* [Entries supplied]

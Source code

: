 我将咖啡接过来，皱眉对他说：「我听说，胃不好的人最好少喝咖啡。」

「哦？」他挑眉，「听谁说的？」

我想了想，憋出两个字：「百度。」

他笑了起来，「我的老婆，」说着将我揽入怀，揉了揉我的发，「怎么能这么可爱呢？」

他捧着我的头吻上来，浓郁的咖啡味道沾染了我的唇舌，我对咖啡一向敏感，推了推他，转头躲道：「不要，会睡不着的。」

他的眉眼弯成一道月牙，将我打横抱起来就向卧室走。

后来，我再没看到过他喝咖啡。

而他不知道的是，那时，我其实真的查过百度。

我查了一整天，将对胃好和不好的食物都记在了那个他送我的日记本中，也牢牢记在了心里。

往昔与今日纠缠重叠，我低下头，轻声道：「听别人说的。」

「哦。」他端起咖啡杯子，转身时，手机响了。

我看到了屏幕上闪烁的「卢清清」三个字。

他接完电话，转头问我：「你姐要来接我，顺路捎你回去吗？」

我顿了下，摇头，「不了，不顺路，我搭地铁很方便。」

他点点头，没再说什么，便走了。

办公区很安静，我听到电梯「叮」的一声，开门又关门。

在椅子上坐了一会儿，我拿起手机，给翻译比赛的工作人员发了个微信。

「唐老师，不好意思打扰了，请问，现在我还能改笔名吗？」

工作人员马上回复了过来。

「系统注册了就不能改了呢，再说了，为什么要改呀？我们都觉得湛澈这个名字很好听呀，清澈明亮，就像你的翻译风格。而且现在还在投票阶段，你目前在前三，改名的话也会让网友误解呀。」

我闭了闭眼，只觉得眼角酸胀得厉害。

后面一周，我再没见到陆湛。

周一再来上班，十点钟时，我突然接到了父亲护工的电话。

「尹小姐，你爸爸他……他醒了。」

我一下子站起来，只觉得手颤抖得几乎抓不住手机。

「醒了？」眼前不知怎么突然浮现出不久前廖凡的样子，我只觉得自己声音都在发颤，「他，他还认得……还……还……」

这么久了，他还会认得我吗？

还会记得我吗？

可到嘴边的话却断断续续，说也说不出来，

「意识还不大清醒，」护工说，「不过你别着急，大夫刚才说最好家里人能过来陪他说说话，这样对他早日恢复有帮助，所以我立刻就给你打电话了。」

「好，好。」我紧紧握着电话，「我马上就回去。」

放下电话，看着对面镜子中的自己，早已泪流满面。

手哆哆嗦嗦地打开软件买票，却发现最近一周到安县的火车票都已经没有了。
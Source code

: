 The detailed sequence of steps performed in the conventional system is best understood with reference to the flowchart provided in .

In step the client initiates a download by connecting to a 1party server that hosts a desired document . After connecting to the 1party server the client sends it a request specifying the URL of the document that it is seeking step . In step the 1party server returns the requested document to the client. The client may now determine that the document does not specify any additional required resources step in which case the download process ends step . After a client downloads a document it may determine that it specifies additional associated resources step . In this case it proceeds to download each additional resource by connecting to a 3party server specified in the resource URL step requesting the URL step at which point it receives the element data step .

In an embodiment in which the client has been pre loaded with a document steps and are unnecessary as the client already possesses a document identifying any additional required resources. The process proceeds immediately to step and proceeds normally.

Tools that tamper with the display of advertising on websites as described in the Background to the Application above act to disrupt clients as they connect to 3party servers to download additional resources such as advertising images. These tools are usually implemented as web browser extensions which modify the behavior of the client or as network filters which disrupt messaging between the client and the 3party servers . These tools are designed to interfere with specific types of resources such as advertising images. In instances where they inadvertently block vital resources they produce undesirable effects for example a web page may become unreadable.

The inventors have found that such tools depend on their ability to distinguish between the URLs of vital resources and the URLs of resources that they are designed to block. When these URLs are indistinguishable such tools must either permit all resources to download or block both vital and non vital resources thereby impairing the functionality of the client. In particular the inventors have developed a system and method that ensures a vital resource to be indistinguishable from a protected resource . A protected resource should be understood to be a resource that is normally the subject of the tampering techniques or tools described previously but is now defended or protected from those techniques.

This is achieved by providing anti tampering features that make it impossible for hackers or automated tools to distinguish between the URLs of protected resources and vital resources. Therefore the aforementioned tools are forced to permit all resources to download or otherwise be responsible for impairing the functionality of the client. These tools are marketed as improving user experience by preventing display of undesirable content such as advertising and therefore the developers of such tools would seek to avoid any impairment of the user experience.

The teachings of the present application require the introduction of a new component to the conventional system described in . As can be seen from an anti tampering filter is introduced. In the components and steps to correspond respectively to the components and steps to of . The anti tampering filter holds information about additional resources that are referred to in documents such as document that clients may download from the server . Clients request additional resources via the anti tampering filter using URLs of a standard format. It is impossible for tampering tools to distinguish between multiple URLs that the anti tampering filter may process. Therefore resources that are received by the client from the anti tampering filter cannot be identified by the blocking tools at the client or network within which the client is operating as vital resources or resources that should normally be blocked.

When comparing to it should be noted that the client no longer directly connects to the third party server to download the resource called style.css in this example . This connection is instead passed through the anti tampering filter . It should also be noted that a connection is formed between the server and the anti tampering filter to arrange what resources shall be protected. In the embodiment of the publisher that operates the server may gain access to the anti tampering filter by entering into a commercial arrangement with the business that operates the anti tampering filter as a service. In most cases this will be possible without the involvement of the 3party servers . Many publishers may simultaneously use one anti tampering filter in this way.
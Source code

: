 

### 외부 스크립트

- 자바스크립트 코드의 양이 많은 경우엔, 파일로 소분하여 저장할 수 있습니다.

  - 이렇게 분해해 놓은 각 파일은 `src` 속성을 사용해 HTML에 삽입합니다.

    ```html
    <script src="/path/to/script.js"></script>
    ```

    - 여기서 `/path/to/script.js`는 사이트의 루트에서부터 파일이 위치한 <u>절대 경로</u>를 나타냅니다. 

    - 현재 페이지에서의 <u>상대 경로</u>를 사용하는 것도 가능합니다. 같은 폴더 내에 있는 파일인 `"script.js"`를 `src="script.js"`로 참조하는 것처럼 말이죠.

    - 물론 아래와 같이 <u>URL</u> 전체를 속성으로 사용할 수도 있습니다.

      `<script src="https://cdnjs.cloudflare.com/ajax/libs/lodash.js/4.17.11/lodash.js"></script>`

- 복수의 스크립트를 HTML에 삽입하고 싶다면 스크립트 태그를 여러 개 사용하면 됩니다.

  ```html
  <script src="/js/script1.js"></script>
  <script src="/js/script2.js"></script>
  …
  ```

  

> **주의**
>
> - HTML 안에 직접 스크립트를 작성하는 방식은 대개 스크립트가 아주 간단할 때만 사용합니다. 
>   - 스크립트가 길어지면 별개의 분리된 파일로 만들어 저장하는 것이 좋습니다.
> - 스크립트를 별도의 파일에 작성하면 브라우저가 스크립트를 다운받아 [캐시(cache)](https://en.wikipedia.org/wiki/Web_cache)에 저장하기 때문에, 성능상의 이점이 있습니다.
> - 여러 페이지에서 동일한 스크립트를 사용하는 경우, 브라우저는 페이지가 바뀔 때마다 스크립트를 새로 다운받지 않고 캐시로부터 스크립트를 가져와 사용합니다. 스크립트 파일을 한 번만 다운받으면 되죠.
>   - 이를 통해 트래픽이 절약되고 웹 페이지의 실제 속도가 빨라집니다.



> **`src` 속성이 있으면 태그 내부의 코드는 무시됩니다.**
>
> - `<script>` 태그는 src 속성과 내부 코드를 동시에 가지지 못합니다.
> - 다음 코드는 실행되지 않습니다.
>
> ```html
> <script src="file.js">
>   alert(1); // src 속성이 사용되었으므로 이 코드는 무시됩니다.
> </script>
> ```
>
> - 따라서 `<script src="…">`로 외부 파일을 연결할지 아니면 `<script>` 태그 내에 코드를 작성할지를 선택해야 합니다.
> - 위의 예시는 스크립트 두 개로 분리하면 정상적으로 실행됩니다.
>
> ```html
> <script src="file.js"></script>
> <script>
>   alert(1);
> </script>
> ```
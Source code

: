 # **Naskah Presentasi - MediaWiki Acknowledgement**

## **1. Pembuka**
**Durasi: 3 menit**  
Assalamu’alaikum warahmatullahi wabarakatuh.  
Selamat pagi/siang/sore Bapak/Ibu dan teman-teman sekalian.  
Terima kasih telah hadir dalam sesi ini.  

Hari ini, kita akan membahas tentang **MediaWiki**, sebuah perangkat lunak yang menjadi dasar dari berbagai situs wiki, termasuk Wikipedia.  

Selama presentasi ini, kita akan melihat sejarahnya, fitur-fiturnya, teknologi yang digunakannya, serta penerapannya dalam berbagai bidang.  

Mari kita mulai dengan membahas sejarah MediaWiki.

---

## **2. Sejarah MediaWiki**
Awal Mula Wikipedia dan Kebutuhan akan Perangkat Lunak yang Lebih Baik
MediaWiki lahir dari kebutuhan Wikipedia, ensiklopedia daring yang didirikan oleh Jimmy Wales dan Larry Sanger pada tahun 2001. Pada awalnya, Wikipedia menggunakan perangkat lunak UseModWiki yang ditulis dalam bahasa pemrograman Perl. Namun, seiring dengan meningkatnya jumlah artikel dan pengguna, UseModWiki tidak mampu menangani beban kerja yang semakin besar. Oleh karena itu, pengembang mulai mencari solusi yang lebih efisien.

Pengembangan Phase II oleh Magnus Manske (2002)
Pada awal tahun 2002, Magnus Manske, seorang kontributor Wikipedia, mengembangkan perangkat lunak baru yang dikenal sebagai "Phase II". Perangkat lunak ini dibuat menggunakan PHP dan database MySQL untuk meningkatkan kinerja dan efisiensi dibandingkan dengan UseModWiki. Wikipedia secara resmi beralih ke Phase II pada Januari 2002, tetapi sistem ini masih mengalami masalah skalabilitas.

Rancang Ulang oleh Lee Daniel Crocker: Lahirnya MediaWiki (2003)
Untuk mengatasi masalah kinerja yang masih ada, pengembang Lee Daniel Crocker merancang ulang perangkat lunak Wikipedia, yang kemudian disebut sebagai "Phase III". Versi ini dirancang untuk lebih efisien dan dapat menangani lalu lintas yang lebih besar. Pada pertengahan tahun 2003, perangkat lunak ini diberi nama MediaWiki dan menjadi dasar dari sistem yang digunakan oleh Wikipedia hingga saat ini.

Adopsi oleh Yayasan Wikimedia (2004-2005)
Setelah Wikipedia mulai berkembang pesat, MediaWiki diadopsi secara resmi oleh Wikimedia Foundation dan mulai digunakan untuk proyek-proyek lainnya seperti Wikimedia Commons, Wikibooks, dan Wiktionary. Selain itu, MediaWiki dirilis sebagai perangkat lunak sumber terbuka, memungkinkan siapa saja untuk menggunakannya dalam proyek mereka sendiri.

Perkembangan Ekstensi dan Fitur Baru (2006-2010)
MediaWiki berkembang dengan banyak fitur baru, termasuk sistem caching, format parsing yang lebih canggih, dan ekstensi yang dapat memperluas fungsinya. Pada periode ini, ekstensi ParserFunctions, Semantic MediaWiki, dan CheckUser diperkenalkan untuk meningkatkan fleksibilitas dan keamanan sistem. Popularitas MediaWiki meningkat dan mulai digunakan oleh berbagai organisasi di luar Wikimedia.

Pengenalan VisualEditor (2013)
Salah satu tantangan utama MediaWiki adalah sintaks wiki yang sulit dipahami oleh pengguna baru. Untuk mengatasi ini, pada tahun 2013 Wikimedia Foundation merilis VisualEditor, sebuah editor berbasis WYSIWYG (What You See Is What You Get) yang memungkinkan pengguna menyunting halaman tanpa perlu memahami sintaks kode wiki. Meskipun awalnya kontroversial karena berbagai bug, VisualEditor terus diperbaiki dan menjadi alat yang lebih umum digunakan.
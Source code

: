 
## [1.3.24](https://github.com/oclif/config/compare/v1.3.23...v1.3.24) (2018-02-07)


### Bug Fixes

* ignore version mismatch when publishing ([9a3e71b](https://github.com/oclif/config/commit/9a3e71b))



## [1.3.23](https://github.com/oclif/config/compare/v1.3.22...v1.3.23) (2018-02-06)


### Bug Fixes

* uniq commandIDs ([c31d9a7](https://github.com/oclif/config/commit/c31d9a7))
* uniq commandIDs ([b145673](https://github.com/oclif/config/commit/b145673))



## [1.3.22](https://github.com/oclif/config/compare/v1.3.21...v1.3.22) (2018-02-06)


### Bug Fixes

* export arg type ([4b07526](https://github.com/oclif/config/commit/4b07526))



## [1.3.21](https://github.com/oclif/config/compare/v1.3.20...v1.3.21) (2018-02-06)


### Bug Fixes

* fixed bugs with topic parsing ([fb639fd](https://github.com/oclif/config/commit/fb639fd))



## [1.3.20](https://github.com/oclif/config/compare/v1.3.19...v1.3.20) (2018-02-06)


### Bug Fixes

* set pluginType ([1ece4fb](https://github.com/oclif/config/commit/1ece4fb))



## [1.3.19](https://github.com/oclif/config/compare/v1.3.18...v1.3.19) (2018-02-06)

* [Problem requirements] Word for word, retype the lines from the one containing "ignore version mismatch" through the final line of the data, including both ends and nothing more.

* [Exercise answer]
* ignore version mismatch when publishing ([9a3e71b](https://github.com/oclif/config/commit/9a3e71b))



## [1.3.23](https://github.com/oclif/config/compare/v1.3.22...v1.3.23) (2018-02-06)


### Bug Fixes

* uniq commandIDs ([c31d9a7](https://github.com/oclif/config/commit/c31d9a7))
* uniq commandIDs ([b145673](https://github.com/oclif/config/commit/b145673))



## [1.3.22](https://github.com/oclif/config/compare/v1.3.21...v1.3.22) (2018-02-06)


### Bug Fixes

* export arg type ([4b07526](https://github.com/oclif/config/commit/4b07526))



## [1.3.21](https://github.com/oclif/config/compare/v1.3.20...v1.3.21) (2018-02-06)


### Bug Fixes

* fixed bugs with topic parsing ([fb639fd](https://github.com/oclif/config/commit/fb639fd))



## [1.3.20](https://github.com/oclif/config/compare/v1.3.19...v1.3.20) (2018-02-06)


### Bug Fixes

* set pluginType ([1ece4fb](https://github.com/oclif/config/commit/1ece4fb))



## [1.3.19](https://github.com/oclif/config/compare/v1.3.18...v1.3.19) (2018-02-06)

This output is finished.